Dapchi school girls, Miss Khadija Grema, who was one of the freed girl has said five of her colleagues died of heart attack caused by stress while in custody of Boko Haram.
She also narrated how they were picked from Government Girls Technical College, Dapchi in Yobe state on February 19 by the jihadists.
Grema said the insurgents did not maltreat them, but five students died of heart attack and stress caused by the trauma of the abduction.
“That fateful day, we were ready for dinner, when we heard shootings then one of our teachers was calling and directing us to go out through the gate.
“We ran into the insurgents at the gate; they gathered all of us in the name of rescue when suddenly they asked one Babangida, the driver, to bring the truck which they packed us in.
“As we continue to move into the bush they ask for those who were fasting among us. They then served us drinks, meat and food after which we said our prayers and continued the journey.
“We cross several rivers and streams and packed into one house where we lived. Honest we were not ill-treated. They didn’t torture us as they treated us well throughout our stay in captivity,’’ she explained.
She explained that they spoke Kanuri and Arab and also dispelled rumour that there were whites among those in captive.
“Five of our colleagues died of heart attack, trauma and stress as a result of the long trip. They didn’t allow us get close to them neither did they subject us to any molestation; or any kind of sexual harassment.’’
She explained that one of the girls was held back on the religious ground.
“She is a Christian and she refused to denounce her religion.”
The girls were handed over to the Federal Government Delegation at the Nigerian Air Force Base in Maiduguri on Wednesday night where they were flown to Abuja.
The Theatre Commander of Operation Lafiya Dole of the Nigerian Army, Maj.-Gen. Rogers Nicholas, handed over the girls to a four-member Federal Government’s delegation on Wednesday evening.
Minister of Information and Culture, Lai Mohammed confirmed the release of the schoolgirls unconditionally and no ransom paid.
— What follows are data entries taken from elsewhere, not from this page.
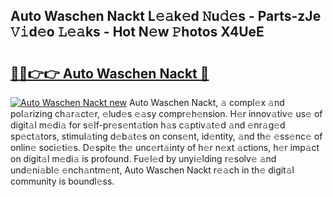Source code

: ## Auto Waschen Nackt L𝚎𝚊k𝚎d 𝙽u𝚍𝚎s - Parts-zJe 𝚅𝚒d𝚎o 𝙻𝚎𝚊ks - Hot N𝚎w 𝙿hotos X4UeE

# <h2><a href="http://kv4k5u.teov.top/?on=Auto+Waschen+Nackt">🔗🔗👉👉 Auto Waschen Nackt 🔗</a></h2>

[![Auto Waschen Nackt new](https://i.imgur.com/QqkWNDz.gif)](http://kv4k5u.teov.top/?on=Auto+Waschen+Nackt)
Auto Waschen Nackt, 𝚊 compl𝚎x 𝚊nd pol𝚊rizing ch𝚊r𝚊ct𝚎r, 𝚎lud𝚎s 𝚎𝚊sy compr𝚎h𝚎nsion. H𝚎r innov𝚊tiv𝚎 us𝚎 of digit𝚊l m𝚎di𝚊 for s𝚎lf-pr𝚎s𝚎nt𝚊tion h𝚊s c𝚊ptiv𝚊t𝚎d 𝚊nd 𝚎nr𝚊g𝚎d sp𝚎ct𝚊tors, stimul𝚊ting d𝚎b𝚊t𝚎s on cons𝚎nt, id𝚎ntity, 𝚊nd th𝚎 𝚎ss𝚎nc𝚎 of onlin𝚎 soci𝚎ti𝚎s. D𝚎spit𝚎 th𝚎 unc𝚎rt𝚊inty of h𝚎r n𝚎xt 𝚊ctions, h𝚎r imp𝚊ct on digit𝚊l m𝚎di𝚊 is profound. Fu𝚎l𝚎d by unyi𝚎lding r𝚎solv𝚎 𝚊nd und𝚎ni𝚊bl𝚎 𝚎nch𝚊ntm𝚎nt, Auto Waschen Nackt r𝚎𝚊ch in th𝚎 digit𝚊l community is boundl𝚎ss.
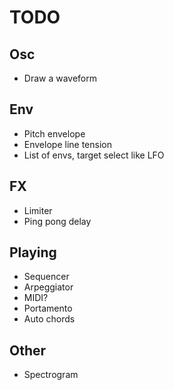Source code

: # TODO

## Osc

- Draw a waveform

## Env

- Pitch envelope
- Envelope line tension
- List of envs, target select like LFO

## FX

- Limiter
- Ping pong delay

## Playing

- Sequencer
- Arpeggiator
- MIDI?
- Portamento
- Auto chords

## Other

- Spectrogram
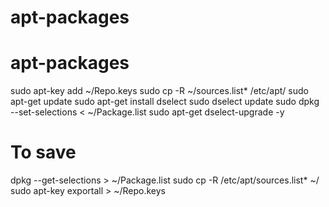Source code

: # apt-packages
# apt-packages
sudo apt-key add ~/Repo.keys
sudo cp -R ~/sources.list* /etc/apt/
sudo apt-get update
sudo apt-get install dselect
sudo dselect update
sudo dpkg --set-selections < ~/Package.list
sudo apt-get dselect-upgrade -y
# To save
dpkg --get-selections > ~/Package.list
sudo cp -R /etc/apt/sources.list* ~/
sudo apt-key exportall > ~/Repo.keys
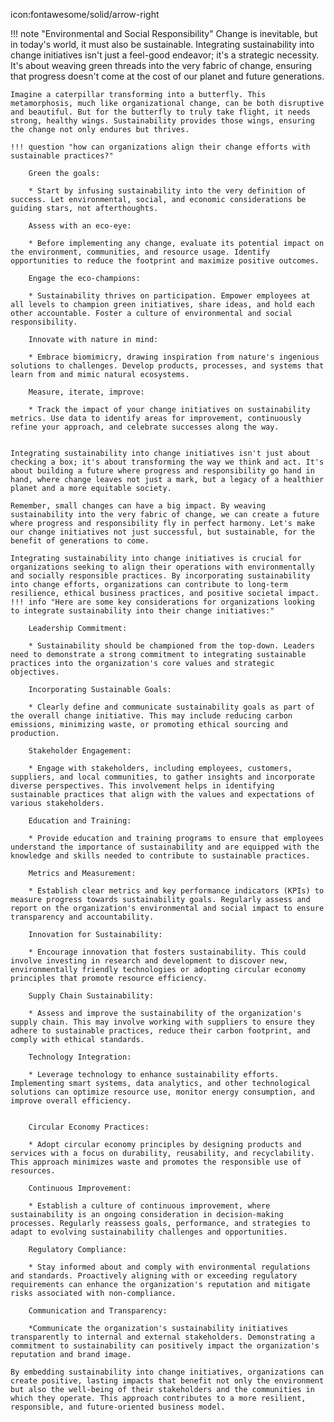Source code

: icon:fontawesome/solid/arrow-right

!!! note "Environmental and Social Responsibility"
    Change is inevitable, but in today's world, it must also be sustainable. Integrating sustainability into change initiatives isn't just a feel-good endeavor; it's a strategic necessity. It's about weaving green threads into the very fabric of change, ensuring that progress doesn't come at the cost of our planet and future generations.

    Imagine a caterpillar transforming into a butterfly. This metamorphosis, much like organizational change, can be both disruptive and beautiful. But for the butterfly to truly take flight, it needs strong, healthy wings. Sustainability provides those wings, ensuring the change not only endures but thrives.

    !!! question "how can organizations align their change efforts with sustainable practices?"

        Green the goals: 
        
        * Start by infusing sustainability into the very definition of success. Let environmental, social, and economic considerations be guiding stars, not afterthoughts.

        Assess with an eco-eye:
        
        * Before implementing any change, evaluate its potential impact on the environment, communities, and resource usage. Identify opportunities to reduce the footprint and maximize positive outcomes.

        Engage the eco-champions: 
        
        * Sustainability thrives on participation. Empower employees at all levels to champion green initiatives, share ideas, and hold each other accountable. Foster a culture of environmental and social responsibility.

        Innovate with nature in mind: 
        
        * Embrace biomimicry, drawing inspiration from nature's ingenious solutions to challenges. Develop products, processes, and systems that learn from and mimic natural ecosystems.

        Measure, iterate, improve: 
        
        * Track the impact of your change initiatives on sustainability metrics. Use data to identify areas for improvement, continuously refine your approach, and celebrate successes along the way.


    Integrating sustainability into change initiatives isn't just about checking a box; it's about transforming the way we think and act. It's about building a future where progress and responsibility go hand in hand, where change leaves not just a mark, but a legacy of a healthier planet and a more equitable society.

    Remember, small changes can have a big impact. By weaving sustainability into the very fabric of change, we can create a future where progress and responsibility fly in perfect harmony. Let's make our change initiatives not just successful, but sustainable, for the benefit of generations to come.

    Integrating sustainability into change initiatives is crucial for organizations seeking to align their operations with environmentally and socially responsible practices. By incorporating sustainability into change efforts, organizations can contribute to long-term resilience, ethical business practices, and positive societal impact.
    !!! info "Here are some key considerations for organizations looking to integrate sustainability into their change initiatives:"

        Leadership Commitment:

        * Sustainability should be championed from the top-down. Leaders need to demonstrate a strong commitment to integrating sustainable practices into the organization's core values and strategic objectives.

        Incorporating Sustainable Goals:

        * Clearly define and communicate sustainability goals as part of the overall change initiative. This may include reducing carbon emissions, minimizing waste, or promoting ethical sourcing and production.

        Stakeholder Engagement:

        * Engage with stakeholders, including employees, customers, suppliers, and local communities, to gather insights and incorporate diverse perspectives. This involvement helps in identifying sustainable practices that align with the values and expectations of various stakeholders.

        Education and Training:

        * Provide education and training programs to ensure that employees understand the importance of sustainability and are equipped with the knowledge and skills needed to contribute to sustainable practices.

        Metrics and Measurement:

        * Establish clear metrics and key performance indicators (KPIs) to measure progress towards sustainability goals. Regularly assess and report on the organization's environmental and social impact to ensure transparency and accountability.

        Innovation for Sustainability:

        * Encourage innovation that fosters sustainability. This could involve investing in research and development to discover new, environmentally friendly technologies or adopting circular economy principles that promote resource efficiency.

        Supply Chain Sustainability:

        * Assess and improve the sustainability of the organization's supply chain. This may involve working with suppliers to ensure they adhere to sustainable practices, reduce their carbon footprint, and comply with ethical standards.

        Technology Integration:

        * Leverage technology to enhance sustainability efforts. Implementing smart systems, data analytics, and other technological solutions can optimize resource use, monitor energy consumption, and improve overall efficiency.


        Circular Economy Practices:

        * Adopt circular economy principles by designing products and services with a focus on durability, reusability, and recyclability. This approach minimizes waste and promotes the responsible use of resources.

        Continuous Improvement:

        * Establish a culture of continuous improvement, where sustainability is an ongoing consideration in decision-making processes. Regularly reassess goals, performance, and strategies to adapt to evolving sustainability challenges and opportunities.

        Regulatory Compliance:

        * Stay informed about and comply with environmental regulations and standards. Proactively aligning with or exceeding regulatory requirements can enhance the organization's reputation and mitigate risks associated with non-compliance.

        Communication and Transparency:

        *Communicate the organization's sustainability initiatives transparently to internal and external stakeholders. Demonstrating a commitment to sustainability can positively impact the organization's reputation and brand image.

    By embedding sustainability into change initiatives, organizations can create positive, lasting impacts that benefit not only the environment but also the well-being of their stakeholders and the communities in which they operate. This approach contributes to a more resilient, responsible, and future-oriented business model.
”It is not true that we paid ransom for the release of the Dapchi girls, neither was there a prisoner swap to secure their release,’’ Mohammed, said.
“What happened was that the abduction itself was a breach of the ceasefire talks between the insurgents and the government, hence it became a moral burden on the abductors. Any report that we paid ransom or engaged in prisoner swap is false,” he said.